▸ WHAT NEEDS TO BE DONE: Copy exactly, and only, the lines from the line containing "测试基础 AI 对话功能" through the last line of the records below, both included.
INPUT DATA Block Start
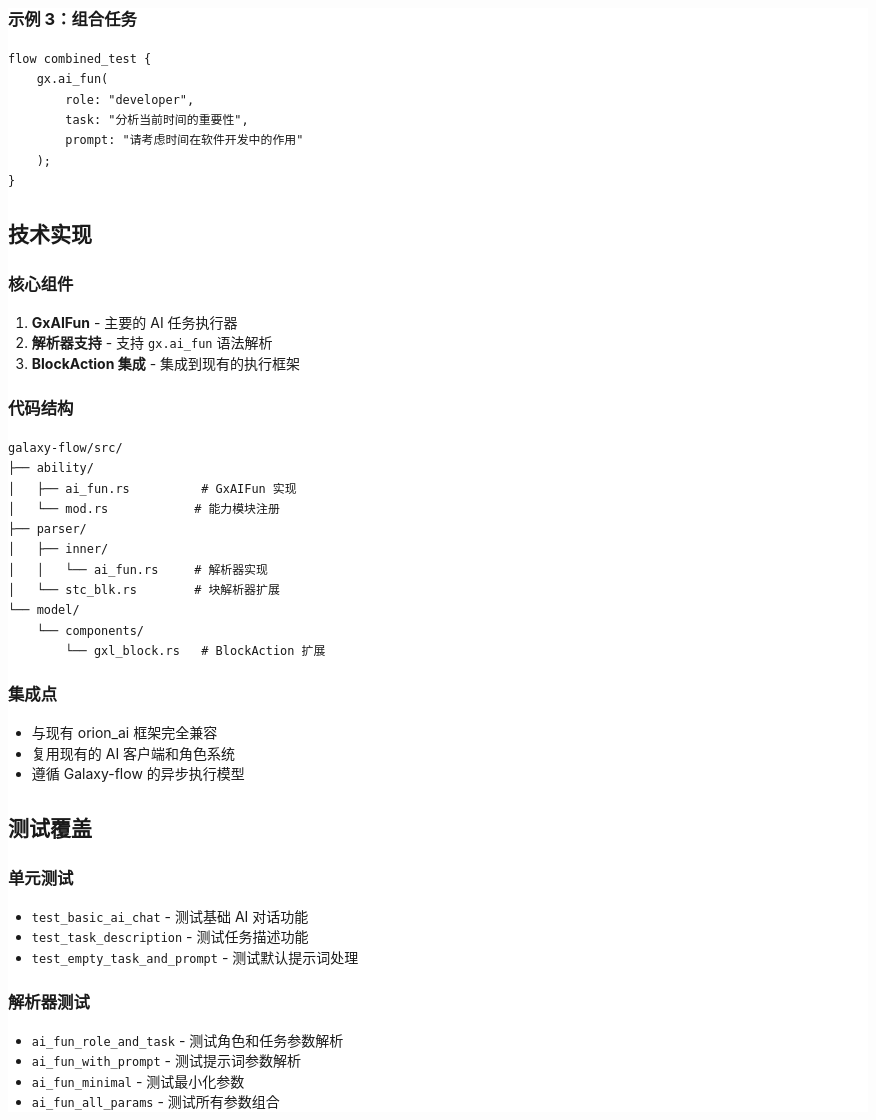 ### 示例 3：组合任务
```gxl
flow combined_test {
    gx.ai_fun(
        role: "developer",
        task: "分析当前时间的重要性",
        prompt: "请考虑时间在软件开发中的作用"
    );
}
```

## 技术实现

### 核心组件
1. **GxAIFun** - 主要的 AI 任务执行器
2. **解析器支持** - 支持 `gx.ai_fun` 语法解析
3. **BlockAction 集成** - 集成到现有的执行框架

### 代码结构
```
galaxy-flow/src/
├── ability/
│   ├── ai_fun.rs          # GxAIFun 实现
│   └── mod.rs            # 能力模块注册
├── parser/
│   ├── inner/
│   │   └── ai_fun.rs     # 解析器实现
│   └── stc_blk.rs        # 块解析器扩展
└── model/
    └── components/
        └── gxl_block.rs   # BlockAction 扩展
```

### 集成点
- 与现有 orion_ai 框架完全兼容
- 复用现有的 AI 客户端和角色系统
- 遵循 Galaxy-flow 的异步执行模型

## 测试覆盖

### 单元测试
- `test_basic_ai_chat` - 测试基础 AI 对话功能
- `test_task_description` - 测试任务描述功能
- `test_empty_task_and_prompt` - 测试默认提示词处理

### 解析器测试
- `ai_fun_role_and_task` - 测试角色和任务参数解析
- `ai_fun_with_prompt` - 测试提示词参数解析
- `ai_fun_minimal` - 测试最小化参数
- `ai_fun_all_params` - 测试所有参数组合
INPUT DATA Block End
▸ ANSWER TO THE EXERCISE:
- `test_basic_ai_chat` - 测试基础 AI 对话功能
- `test_task_description` - 测试任务描述功能
- `test_empty_task_and_prompt` - 测试默认提示词处理

### 解析器测试
- `ai_fun_role_and_task` - 测试角色和任务参数解析
- `ai_fun_with_prompt` - 测试提示词参数解析
- `ai_fun_minimal` - 测试最小化参数
- `ai_fun_all_params` - 测试所有参数组合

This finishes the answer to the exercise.